REQUIREMENT:
Each line of data below must be printed exactly as written, with any pictures removed.

SUPPLIED RECORDS:
[Start of section]
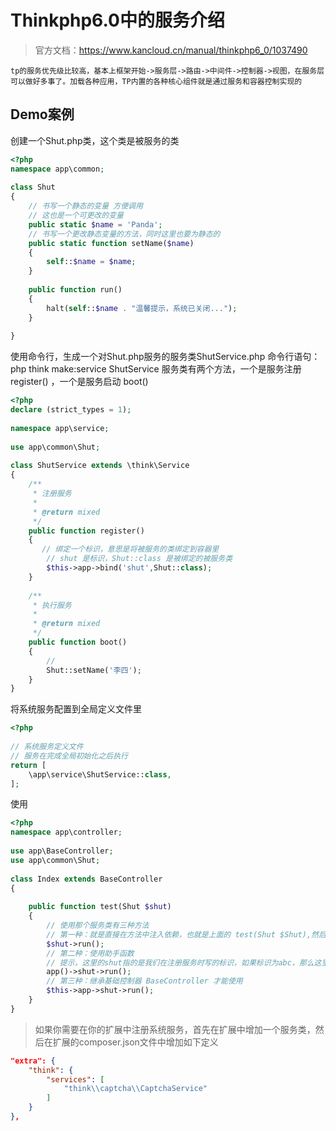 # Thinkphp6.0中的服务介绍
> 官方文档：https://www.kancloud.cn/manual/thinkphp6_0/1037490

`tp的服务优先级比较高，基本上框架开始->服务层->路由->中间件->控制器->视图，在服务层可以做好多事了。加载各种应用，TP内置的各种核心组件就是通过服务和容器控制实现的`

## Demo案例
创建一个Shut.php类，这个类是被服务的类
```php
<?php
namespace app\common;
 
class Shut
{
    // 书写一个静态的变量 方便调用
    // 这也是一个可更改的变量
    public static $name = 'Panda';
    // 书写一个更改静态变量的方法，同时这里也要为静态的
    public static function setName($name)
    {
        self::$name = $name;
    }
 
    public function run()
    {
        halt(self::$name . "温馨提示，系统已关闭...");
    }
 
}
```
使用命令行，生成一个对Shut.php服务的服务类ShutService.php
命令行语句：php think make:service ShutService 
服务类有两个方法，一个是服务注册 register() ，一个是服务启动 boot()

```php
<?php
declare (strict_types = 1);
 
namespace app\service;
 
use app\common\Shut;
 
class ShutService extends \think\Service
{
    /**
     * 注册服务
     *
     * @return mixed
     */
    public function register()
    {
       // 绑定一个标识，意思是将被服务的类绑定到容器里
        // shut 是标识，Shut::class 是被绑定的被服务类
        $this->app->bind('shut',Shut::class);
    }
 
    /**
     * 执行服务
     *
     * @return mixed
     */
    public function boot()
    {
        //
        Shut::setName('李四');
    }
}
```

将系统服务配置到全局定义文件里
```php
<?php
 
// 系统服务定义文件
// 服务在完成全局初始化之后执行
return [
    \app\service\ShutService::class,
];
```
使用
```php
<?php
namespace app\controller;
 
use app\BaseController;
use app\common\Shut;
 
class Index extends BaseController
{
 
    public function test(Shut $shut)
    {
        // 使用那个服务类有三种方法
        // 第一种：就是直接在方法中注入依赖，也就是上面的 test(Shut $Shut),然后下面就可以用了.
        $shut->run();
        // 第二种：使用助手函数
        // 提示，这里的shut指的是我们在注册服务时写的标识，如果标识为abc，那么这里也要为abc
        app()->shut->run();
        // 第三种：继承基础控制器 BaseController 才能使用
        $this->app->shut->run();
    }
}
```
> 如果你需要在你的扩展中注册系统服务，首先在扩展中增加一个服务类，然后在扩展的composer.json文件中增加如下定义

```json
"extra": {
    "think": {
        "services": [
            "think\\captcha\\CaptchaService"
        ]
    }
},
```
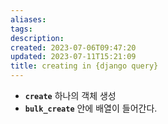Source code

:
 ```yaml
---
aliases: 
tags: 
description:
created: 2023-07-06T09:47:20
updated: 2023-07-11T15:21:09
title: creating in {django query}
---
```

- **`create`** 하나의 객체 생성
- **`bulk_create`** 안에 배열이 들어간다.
[End of section]
ANSWER TO THIS EXERCISE:
 # Thinkphp6.0中的服务介绍
> 官方文档：https://www.kancloud.cn/manual/thinkphp6_0/1037490

`tp的服务优先级比较高，基本上框架开始->服务层->路由->中间件->控制器->视图，在服务层可以做好多事了。加载各种应用，TP内置的各种核心组件就是通过服务和容器控制实现的`

## Demo案例
创建一个Shut.php类，这个类是被服务的类
```php
<?php
namespace app\common;
 
class Shut
{
    // 书写一个静态的变量 方便调用
    // 这也是一个可更改的变量
    public static $name = 'Panda';
    // 书写一个更改静态变量的方法，同时这里也要为静态的
    public static function setName($name)
    {
        self::$name = $name;
    }
 
    public function run()
    {
        halt(self::$name . "温馨提示，系统已关闭...");
    }
 
}
```
使用命令行，生成一个对Shut.php服务的服务类ShutService.php
命令行语句：php think make:service ShutService 
服务类有两个方法，一个是服务注册 register() ，一个是服务启动 boot()

```php
<?php
declare (strict_types = 1);
 
namespace app\service;
 
use app\common\Shut;
 
class ShutService extends \think\Service
{
    /**
     * 注册服务
     *
     * @return mixed
     */
    public function register()
    {
       // 绑定一个标识，意思是将被服务的类绑定到容器里
        // shut 是标识，Shut::class 是被绑定的被服务类
        $this->app->bind('shut',Shut::class);
    }
 
    /**
     * 执行服务
     *
     * @return mixed
     */
    public function boot()
    {
        //
        Shut::setName('李四');
    }
}
```

将系统服务配置到全局定义文件里
```php
<?php
 
// 系统服务定义文件
// 服务在完成全局初始化之后执行
return [
    \app\service\ShutService::class,
];
```
使用
```php
<?php
namespace app\controller;
 
use app\BaseController;
use app\common\Shut;
 
class Index extends BaseController
{
 
    public function test(Shut $shut)
    {
        // 使用那个服务类有三种方法
        // 第一种：就是直接在方法中注入依赖，也就是上面的 test(Shut $Shut),然后下面就可以用了.
        $shut->run();
        // 第二种：使用助手函数
        // 提示，这里的shut指的是我们在注册服务时写的标识，如果标识为abc，那么这里也要为abc
        app()->shut->run();
        // 第三种：继承基础控制器 BaseController 才能使用
        $this->app->shut->run();
    }
}
```
> 如果你需要在你的扩展中注册系统服务，首先在扩展中增加一个服务类，然后在扩展的composer.json文件中增加如下定义

```json
"extra": {
    "think": {
        "services": [
            "think\\captcha\\CaptchaService"
        ]
    }
},
```
Source code

:
 ```yaml
---
aliases: 
tags: 
description:
created: 2023-07-06T09:47:20
updated: 2023-07-11T15:21:09
title: creating in {django query}
---
```

- **`create`** 하나의 객체 생성
- **`bulk_create`** 안에 배열이 들어간다.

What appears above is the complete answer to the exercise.